[Items listed in a dataset]

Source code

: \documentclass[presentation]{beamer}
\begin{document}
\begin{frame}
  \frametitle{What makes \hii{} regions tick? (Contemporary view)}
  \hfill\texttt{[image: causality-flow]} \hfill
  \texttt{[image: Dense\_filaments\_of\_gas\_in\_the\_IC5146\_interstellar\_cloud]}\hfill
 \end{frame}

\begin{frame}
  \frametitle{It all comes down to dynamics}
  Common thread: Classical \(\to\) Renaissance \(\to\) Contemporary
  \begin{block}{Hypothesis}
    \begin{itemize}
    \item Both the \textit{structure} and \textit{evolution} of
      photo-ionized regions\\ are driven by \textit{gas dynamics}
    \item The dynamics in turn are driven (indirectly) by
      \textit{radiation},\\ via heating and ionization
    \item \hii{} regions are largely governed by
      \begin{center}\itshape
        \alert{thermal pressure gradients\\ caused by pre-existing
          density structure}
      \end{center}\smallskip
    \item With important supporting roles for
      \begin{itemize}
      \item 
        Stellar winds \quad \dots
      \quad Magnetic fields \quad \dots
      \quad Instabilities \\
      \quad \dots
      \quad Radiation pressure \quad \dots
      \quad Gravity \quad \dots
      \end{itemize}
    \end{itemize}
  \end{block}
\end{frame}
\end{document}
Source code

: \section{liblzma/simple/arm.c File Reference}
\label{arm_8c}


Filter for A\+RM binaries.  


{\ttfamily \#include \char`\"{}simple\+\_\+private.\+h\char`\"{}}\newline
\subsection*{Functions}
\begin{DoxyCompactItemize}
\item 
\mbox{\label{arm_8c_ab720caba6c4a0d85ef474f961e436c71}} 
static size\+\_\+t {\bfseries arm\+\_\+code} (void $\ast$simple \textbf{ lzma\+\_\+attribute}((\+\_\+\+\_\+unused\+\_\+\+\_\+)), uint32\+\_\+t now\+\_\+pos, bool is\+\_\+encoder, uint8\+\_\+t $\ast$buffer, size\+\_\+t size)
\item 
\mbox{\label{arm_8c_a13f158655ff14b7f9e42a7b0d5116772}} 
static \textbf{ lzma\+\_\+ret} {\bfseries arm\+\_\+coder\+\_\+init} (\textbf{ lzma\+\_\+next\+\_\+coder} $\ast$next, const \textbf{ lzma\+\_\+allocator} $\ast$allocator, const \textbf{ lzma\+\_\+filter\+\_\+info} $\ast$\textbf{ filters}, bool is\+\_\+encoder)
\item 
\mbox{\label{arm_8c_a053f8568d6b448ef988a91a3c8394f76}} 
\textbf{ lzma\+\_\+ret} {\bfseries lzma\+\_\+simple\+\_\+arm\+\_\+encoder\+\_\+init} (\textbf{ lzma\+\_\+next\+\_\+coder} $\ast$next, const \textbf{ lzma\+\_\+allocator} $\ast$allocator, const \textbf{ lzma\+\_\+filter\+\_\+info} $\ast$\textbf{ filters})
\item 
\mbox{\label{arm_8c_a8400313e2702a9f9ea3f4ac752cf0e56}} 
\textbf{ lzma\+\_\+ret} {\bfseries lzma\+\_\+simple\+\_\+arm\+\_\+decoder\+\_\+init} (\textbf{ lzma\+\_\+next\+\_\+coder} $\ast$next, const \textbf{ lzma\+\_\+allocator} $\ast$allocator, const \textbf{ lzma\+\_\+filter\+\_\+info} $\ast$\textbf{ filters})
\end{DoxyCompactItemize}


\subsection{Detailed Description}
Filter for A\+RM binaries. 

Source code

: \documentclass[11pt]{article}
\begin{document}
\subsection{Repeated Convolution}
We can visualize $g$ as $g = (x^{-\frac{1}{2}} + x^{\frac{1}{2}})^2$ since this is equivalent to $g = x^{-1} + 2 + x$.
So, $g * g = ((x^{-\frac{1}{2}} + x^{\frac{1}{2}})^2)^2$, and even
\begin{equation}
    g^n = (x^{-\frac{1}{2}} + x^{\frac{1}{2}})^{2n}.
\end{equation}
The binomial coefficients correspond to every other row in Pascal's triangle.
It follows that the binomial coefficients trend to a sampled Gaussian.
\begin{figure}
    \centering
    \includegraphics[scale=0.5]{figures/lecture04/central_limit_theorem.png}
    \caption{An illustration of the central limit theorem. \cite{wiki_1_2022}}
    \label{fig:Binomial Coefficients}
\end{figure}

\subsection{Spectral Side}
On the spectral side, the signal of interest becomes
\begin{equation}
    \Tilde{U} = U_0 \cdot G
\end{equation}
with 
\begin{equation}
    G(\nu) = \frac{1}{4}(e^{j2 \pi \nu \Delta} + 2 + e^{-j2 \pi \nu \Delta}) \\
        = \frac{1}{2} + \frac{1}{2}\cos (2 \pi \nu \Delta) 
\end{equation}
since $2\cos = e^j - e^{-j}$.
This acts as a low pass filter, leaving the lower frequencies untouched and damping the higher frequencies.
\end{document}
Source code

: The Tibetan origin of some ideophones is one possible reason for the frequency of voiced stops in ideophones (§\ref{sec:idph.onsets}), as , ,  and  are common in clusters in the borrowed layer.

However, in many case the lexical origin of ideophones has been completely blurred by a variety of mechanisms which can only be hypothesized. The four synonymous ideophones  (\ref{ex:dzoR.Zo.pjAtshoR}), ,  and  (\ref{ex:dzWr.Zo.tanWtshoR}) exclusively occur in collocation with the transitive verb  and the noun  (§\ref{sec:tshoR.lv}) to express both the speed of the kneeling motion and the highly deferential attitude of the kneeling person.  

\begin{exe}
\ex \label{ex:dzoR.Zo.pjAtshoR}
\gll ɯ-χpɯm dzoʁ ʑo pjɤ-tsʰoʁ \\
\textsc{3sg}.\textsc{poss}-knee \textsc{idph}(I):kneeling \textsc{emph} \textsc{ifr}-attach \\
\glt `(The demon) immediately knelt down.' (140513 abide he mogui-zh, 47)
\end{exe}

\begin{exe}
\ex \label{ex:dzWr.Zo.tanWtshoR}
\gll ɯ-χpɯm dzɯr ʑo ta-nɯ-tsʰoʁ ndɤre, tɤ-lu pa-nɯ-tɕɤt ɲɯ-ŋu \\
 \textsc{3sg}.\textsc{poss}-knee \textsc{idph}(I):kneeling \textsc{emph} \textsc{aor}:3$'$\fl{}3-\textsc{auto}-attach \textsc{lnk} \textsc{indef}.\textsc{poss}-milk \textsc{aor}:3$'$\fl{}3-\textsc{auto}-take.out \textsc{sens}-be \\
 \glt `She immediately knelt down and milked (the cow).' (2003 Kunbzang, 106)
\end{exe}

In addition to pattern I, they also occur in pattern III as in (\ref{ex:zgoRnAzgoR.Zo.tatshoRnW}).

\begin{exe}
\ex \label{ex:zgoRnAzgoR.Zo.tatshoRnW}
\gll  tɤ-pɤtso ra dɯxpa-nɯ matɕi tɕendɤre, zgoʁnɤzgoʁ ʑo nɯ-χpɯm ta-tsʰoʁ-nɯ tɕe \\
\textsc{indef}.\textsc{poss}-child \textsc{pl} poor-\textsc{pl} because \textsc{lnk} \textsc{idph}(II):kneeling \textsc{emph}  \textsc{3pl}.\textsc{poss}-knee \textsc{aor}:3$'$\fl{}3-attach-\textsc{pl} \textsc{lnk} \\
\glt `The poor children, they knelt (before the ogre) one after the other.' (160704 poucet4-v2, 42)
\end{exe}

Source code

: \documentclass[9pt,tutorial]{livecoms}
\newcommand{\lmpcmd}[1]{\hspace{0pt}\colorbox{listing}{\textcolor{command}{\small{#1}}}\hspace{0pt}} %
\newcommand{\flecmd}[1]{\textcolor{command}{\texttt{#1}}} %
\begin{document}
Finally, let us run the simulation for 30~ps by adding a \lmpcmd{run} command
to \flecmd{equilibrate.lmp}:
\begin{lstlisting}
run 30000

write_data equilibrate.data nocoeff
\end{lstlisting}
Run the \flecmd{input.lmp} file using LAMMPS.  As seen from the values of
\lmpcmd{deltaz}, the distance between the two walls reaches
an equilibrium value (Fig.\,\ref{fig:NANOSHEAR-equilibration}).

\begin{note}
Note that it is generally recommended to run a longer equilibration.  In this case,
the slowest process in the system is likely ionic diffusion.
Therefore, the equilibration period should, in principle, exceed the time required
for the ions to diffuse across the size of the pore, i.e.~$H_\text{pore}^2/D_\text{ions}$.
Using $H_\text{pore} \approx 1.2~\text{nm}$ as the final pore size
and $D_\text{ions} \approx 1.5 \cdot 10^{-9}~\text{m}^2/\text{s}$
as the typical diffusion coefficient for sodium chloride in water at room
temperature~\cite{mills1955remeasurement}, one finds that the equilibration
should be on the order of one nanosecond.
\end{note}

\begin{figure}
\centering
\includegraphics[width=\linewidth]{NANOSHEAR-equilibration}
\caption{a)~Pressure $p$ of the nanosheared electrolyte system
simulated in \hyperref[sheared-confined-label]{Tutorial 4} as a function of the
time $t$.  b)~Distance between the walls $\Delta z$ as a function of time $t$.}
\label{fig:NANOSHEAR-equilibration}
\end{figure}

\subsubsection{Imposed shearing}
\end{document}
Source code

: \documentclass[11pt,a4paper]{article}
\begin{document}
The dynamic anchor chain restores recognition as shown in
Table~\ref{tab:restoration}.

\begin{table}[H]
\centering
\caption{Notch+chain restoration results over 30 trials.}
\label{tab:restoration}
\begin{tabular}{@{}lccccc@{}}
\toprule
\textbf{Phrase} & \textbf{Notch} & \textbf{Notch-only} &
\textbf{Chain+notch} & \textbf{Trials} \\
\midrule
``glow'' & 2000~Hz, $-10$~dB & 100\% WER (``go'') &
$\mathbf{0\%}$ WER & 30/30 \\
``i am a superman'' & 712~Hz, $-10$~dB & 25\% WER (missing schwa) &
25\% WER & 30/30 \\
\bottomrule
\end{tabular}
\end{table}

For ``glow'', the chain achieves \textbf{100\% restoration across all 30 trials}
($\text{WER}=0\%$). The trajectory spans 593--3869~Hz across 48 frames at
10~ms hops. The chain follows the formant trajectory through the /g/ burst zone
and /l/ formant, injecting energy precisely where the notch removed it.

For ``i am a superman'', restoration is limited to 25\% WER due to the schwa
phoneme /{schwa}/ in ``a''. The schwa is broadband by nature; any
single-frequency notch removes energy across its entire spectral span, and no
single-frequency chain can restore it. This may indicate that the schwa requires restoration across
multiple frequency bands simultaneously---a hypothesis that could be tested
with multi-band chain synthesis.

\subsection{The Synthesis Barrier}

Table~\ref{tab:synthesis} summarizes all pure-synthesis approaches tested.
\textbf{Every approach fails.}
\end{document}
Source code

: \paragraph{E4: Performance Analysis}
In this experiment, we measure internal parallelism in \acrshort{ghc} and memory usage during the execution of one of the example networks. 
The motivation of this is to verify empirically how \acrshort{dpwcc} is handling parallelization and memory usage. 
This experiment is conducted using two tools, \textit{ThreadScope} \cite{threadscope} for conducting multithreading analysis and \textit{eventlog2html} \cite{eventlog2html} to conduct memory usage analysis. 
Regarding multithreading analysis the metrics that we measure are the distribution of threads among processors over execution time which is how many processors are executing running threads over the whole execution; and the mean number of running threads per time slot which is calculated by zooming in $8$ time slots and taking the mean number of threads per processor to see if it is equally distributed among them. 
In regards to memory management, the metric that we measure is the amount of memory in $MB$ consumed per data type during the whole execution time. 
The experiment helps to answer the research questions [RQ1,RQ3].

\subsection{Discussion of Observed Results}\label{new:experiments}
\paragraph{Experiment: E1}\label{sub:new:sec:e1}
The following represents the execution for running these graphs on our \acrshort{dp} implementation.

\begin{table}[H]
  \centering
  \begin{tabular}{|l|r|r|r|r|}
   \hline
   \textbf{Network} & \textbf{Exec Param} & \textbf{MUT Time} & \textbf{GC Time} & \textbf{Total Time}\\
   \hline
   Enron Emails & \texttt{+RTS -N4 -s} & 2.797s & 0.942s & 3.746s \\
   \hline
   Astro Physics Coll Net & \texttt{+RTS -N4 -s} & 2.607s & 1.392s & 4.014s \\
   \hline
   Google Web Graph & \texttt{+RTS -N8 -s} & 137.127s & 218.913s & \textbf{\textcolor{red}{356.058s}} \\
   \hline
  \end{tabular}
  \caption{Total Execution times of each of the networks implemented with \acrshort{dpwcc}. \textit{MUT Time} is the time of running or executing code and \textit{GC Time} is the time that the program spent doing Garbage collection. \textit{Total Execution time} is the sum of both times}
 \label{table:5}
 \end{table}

### WHAT YOU WILL DO
Show the lines of the records that include the string "tsʰoʁ".

### TASK ANSWER
\gll ɯ-χpɯm dzoʁ ʑo pjɤ-tsʰoʁ \\
\gll ɯ-χpɯm dzɯr ʑo ta-nɯ-tsʰoʁ ndɤre, tɤ-lu pa-nɯ-tɕɤt ɲɯ-ŋu \\
\gll  tɤ-pɤtso ra dɯxpa-nɯ matɕi tɕendɤre, zgoʁnɤzgoʁ ʑo nɯ-χpɯm ta-tsʰoʁ-nɯ tɕe \\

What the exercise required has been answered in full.